Hence the question: what remains in the theory from its initial goal (namely, as I said, the extension of relativity to all frames of reference)?

Certainly, the Equivalence Principle ( under one form or another) is part of the answer to my question. (If gravity can be theorized as constant acceleration ( at least locally), I understand that a theory of gravity has something to say as to what the laws of nature look like in an accelerated frame. )

Another element is the fact that the theory makes use of tensors, that have to be invariant under any change of coordinates. And it seems (I took this in Norton's online lecture) that Einstein reduced the requisite of invariance under change of reference frame to a requisite of invariance under change of coordinates.

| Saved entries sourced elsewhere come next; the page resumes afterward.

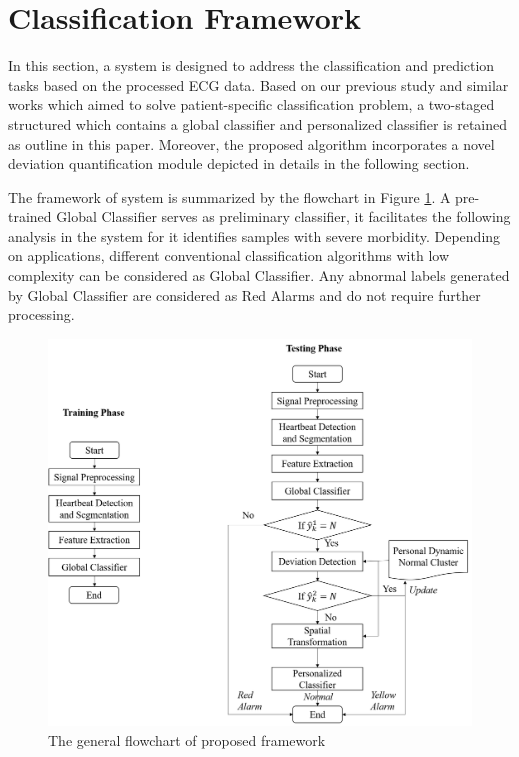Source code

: \section{Classification Framework}


In this section, a system is designed to address the classification and prediction tasks based on the processed ECG data. Based on our previous study and similar works which aimed to solve patient-specific classification problem, a two-staged structured which contains a global classifier and personalized classifier is retained as outline in this paper\cite{chen2018predictive,Hu_et_al,deChazal2006,llamedo2012automatic}. Moreover, the proposed algorithm incorporates a novel deviation quantification module depicted in details in the following section. 

The framework of system is summarized by the flowchart in Figure \ref{fig:flow}. A pre-trained Global Classifier serves as preliminary classifier, it facilitates the following analysis in the system for it identifies samples with severe morbidity. Depending on applications, different conventional classification algorithms with low complexity can be considered as Global Classifier. Any abnormal labels generated by Global Classifier are considered as Red Alarms and do not require further processing.

\begin{figure}[ht]
	\centering
	\includegraphics[scale=.5]{Fig/flow2.png}
	\caption{The general flowchart of proposed framework}
	\label{fig:flow}
\end{figure}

These are vague ideas I gathered from various sources, but it seems to me that I still cannot figure out in which way this theory of gravity achieves its primary goal in as much as it is a general theory of relativity.

Best Answer

Without gravity

  • Inertial frames in Cartesian coordinates are related to each other by Lorentz transformations. A "typical" undergraduate course in special relativity will explain these in detail. We are interested in tensors which transform simply under Lorentz transformations. The partial derivative of a Lorentz tensor is a tensor.
  • Non-inertial frames are essentially the same, mathematically, as frames in non-Cartesian coordinates. Namely, you take an inertial frame, and perform a general coordinate transformation. To properly handle these general coordinate transformations, it is useful to introduce several geometric objects. For example, the partial derivative of a tensor is no longer a tensor, essentially because under a coordinate transformation there an an extra term where the partial derivative acts on the Jacobian matrix of the transformation. Thus we introduce a covariant derivative, which generalizes the ordinary partial derivative in such a way that it transforms as a tensor under general coordinate transformations. While there is no curvature, developing the mathematical apparatus needed here brings you a long way toward understanding curved spacetimes. In particular, formulating, say, Maxwell's equations using covariant derivatives instead of partial derivatives, means their form will hold in any coordinate system, which includes non-inertial reference frames.

With gravity

  • Spacetime is curved. All of the machinery developed to handle non-inertial frames in flat space-time (such as covariant derivatives) are needed, as well as additional objects (like the Riemann curvature tensor) that describe the spatial curvature. One way to think of curvature, is that it is an obstruction to finding coordinates where the metric takes the form of the Minkowski metric everywhere in spacetime.

I would say that what distinguishes general relativity and special relativity is the presence of gravity, or space-time curvature. So I would consider non-inertial frames in the absence of gravity as part of special relativity. However, a lot of the mathematical tools you need to describe non-inertial frames, such as covariant derivatives, are also needed to describe curved space-times.